**WHAT THIS TASK INVOLVES:** Show every line below where "based" can be found.

**DATA FOR THIS EXERCISE:**
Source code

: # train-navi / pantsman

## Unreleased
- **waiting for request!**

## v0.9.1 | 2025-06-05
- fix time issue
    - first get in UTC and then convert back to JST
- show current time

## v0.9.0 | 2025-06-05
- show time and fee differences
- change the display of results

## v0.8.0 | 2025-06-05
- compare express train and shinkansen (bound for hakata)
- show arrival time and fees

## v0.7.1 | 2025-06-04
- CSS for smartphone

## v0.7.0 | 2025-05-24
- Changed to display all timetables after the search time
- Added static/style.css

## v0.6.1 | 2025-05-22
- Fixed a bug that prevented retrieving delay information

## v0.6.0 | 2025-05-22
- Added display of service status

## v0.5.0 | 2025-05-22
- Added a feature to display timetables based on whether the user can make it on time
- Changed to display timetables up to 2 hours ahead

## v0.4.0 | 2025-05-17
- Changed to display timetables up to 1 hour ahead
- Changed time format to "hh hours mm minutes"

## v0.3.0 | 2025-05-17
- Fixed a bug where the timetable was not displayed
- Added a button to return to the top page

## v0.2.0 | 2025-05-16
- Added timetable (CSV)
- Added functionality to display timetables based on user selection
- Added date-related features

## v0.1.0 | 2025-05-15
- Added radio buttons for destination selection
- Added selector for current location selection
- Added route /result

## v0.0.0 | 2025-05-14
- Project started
...
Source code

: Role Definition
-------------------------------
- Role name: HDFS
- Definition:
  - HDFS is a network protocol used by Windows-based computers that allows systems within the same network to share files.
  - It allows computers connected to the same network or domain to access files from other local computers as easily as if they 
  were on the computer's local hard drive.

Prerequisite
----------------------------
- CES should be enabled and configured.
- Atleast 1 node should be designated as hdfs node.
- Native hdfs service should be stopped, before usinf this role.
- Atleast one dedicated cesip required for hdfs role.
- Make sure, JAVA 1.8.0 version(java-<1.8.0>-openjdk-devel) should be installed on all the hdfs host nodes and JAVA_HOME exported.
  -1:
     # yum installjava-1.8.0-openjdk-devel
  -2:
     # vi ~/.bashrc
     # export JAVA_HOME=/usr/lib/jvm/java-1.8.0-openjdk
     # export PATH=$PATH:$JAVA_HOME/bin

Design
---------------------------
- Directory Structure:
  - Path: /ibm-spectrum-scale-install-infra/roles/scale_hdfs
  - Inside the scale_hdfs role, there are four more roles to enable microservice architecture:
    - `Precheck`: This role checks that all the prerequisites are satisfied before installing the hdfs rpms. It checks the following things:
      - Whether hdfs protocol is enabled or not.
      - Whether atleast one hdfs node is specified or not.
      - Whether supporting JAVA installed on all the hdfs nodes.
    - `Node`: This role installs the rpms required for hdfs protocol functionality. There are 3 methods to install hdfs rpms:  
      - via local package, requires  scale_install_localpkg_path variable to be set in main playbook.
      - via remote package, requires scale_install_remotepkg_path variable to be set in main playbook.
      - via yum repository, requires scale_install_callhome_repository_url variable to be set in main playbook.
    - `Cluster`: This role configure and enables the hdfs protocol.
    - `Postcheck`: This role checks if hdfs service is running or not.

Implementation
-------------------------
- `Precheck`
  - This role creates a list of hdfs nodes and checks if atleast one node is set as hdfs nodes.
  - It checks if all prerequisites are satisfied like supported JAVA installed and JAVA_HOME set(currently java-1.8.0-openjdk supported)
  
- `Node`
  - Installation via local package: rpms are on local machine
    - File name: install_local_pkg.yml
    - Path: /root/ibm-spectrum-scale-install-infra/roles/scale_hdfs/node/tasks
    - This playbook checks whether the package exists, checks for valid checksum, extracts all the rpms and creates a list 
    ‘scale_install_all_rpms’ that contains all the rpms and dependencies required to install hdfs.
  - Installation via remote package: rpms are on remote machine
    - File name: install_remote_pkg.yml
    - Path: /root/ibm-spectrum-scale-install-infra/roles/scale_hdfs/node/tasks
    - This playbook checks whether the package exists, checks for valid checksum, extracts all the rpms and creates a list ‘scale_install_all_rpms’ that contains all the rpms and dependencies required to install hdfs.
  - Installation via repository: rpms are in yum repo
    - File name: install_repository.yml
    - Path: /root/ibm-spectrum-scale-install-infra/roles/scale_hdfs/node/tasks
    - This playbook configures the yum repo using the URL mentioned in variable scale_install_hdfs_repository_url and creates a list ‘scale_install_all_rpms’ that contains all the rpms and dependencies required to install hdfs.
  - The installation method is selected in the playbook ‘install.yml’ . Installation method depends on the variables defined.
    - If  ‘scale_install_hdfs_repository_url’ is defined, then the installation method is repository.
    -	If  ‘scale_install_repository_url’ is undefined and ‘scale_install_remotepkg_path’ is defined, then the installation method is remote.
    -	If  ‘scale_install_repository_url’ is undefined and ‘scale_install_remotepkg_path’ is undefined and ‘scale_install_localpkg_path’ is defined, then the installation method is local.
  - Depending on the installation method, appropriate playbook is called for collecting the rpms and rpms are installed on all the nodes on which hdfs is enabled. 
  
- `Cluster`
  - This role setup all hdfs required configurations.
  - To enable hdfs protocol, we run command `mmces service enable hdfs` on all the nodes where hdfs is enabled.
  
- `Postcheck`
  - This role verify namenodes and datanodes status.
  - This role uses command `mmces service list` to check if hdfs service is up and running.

**SOLUTION FOR THIS EXERCISE:**
- Added a feature to display timetables based on whether the user can make it on time
- Added functionality to display timetables based on user selection
  - HDFS is a network protocol used by Windows-based computers that allows systems within the same network to share files.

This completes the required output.